“You must be the change you wish to see in the world.” These words, spoken by Gandhi, are an inspiration to me on a daily basis. I believe in individualism. We’re not worth anything if there are a hundred others just like us. Our own individual thought defines who we are. By forming my own opinion and not basing it on the thoughts of others, I have stumbled onto hidden treasure.
I am a vegetarian. The choice was influenced by my realization of where “meat” comes from. It’s not one of those things that cross a person’s mind, even as they are shopping for groceries. At least, for me it wasn’t. All it took to shake up my young teenage brain was a PETA DVD handed out at a Nine Inch Nails concert. A young man wearing a pleasant grin on his face approached me and my friend as we entered the arena. “Would you be interested in our DVD?” he asked. Without much interest we answered, “Well… what is it about?” As I watched him explain to us what his mission, his purpose for being there, I felt admiration for the guy. He was out here in the ninety-five degree weather, in mid-June, promoting animal rights. So were a couple thousand other people, but they came for the show. I came back to him after the concert to talk some more. “So you’ll watch it?” he said, with hope of gaining another recruit. “I will.” I answered with a smile. Popping the movie in, I wasn’t expecting anything life-changing. Images of animal torture and slaughter flashed on the screen for about an hour. It ended. Silence. I stared at the TV in ignorant disbelief.

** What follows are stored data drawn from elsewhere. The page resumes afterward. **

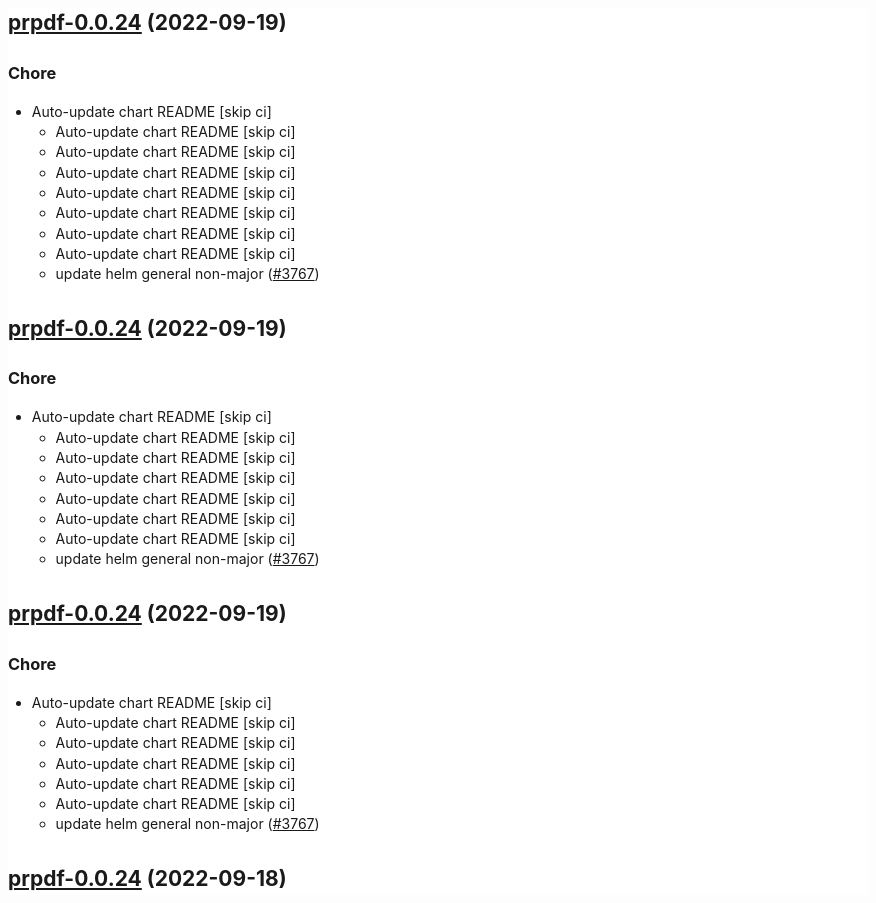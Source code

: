 


## [prpdf-0.0.24](https://github.com/truecharts/charts/compare/prpdf-0.0.23...prpdf-0.0.24) (2022-09-19)

### Chore

- Auto-update chart README [skip ci]
  - Auto-update chart README [skip ci]
  - Auto-update chart README [skip ci]
  - Auto-update chart README [skip ci]
  - Auto-update chart README [skip ci]
  - Auto-update chart README [skip ci]
  - Auto-update chart README [skip ci]
  - Auto-update chart README [skip ci]
  - update helm general non-major ([#3767](https://github.com/truecharts/charts/issues/3767))




## [prpdf-0.0.24](https://github.com/truecharts/charts/compare/prpdf-0.0.23...prpdf-0.0.24) (2022-09-19)

### Chore

- Auto-update chart README [skip ci]
  - Auto-update chart README [skip ci]
  - Auto-update chart README [skip ci]
  - Auto-update chart README [skip ci]
  - Auto-update chart README [skip ci]
  - Auto-update chart README [skip ci]
  - Auto-update chart README [skip ci]
  - update helm general non-major ([#3767](https://github.com/truecharts/charts/issues/3767))




## [prpdf-0.0.24](https://github.com/truecharts/charts/compare/prpdf-0.0.23...prpdf-0.0.24) (2022-09-19)

### Chore

- Auto-update chart README [skip ci]
  - Auto-update chart README [skip ci]
  - Auto-update chart README [skip ci]
  - Auto-update chart README [skip ci]
  - Auto-update chart README [skip ci]
  - Auto-update chart README [skip ci]
  - update helm general non-major ([#3767](https://github.com/truecharts/charts/issues/3767))




## [prpdf-0.0.24](https://github.com/truecharts/charts/compare/prpdf-0.0.23...prpdf-0.0.24) (2022-09-18)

The next morning at the hotel breakfast, I sat transfixed, mulling over the information I had heard the night before. How had I never thought about of where meat comes from? During the drive home, I had an internal battle with myself. “How can people who are aware of this continue to live with themselves?” Over the course of that day, it dawned on me that even if others don’t mind eating inhumanly killed animals, I do. Overnight, I became a vegetarian. I didn’t know any vegetarians; I wasn’t sure I could stay one myself. My parents were skeptical of my newfound ideas. It was my belief in stopping animal abuse that kept me going. Since then I’ve questioned everything else that has come my way. And two years later, here I am, still following my beliefs, still a vegetarian.
Individualism isn’t defined by what you eat or what you wear, but by the choices that you make in life as an individual. Choices that you believe are right. Don’t be dictated by the media or your friends. When you think for yourself, you become the person you want to be.